BEGIN SOURCE DATA
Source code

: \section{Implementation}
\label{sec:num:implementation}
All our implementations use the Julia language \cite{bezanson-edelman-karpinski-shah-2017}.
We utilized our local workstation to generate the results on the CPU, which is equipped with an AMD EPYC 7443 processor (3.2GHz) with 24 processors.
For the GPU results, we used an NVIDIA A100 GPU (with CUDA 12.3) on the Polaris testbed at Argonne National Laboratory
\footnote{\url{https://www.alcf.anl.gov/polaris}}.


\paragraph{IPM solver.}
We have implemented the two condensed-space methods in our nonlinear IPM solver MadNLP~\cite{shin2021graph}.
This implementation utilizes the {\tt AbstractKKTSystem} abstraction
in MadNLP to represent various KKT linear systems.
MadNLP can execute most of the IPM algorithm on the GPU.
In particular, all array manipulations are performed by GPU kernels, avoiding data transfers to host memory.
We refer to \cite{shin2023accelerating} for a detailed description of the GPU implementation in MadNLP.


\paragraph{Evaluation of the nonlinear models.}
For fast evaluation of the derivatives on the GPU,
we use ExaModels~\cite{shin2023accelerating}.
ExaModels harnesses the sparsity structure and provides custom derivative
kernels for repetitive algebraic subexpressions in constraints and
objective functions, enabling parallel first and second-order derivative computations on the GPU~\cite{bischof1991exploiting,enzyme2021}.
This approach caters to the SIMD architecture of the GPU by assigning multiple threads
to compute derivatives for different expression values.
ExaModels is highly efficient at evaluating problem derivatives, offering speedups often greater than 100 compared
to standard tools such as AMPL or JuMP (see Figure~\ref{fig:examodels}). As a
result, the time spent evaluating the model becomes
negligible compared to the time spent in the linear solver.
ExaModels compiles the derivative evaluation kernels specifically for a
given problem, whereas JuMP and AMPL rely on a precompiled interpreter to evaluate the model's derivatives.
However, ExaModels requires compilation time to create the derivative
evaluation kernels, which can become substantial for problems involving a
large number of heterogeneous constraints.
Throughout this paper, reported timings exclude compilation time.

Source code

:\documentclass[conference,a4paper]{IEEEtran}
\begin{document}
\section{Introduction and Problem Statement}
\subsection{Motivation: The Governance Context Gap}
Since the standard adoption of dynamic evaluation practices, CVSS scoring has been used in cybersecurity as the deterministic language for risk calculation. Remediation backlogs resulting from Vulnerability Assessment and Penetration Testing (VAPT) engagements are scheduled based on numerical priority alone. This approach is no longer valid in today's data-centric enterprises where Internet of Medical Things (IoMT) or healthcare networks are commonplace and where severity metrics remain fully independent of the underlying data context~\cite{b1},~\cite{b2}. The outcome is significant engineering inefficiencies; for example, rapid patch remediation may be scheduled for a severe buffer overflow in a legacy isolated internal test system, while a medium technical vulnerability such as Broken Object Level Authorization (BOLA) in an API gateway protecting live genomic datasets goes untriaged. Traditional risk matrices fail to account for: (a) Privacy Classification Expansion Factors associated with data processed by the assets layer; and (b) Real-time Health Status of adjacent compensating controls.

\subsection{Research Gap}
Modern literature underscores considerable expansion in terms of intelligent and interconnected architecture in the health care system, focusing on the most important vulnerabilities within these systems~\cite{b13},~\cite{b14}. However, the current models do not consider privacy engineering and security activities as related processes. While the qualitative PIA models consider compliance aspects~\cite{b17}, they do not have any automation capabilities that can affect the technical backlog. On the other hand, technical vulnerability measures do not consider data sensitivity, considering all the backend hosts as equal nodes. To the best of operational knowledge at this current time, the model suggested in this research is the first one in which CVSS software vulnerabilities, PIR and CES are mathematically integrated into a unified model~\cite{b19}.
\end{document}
END SOURCE DATA
DIRECTIONS FOR THIS TASK: All that is wanted is the stretch of lines above from the one containing "given problem, whereas" through the one containing "The Governance Context", duplicated exactly.

RESULT OF THE TASK:
given problem, whereas JuMP and AMPL rely on a precompiled interpreter to evaluate the model's derivatives.
However, ExaModels requires compilation time to create the derivative
evaluation kernels, which can become substantial for problems involving a
large number of heterogeneous constraints.
Throughout this paper, reported timings exclude compilation time.

Source code

:\documentclass[conference,a4paper]{IEEEtran}
\begin{document}
\section{Introduction and Problem Statement}
\subsection{Motivation: The Governance Context Gap}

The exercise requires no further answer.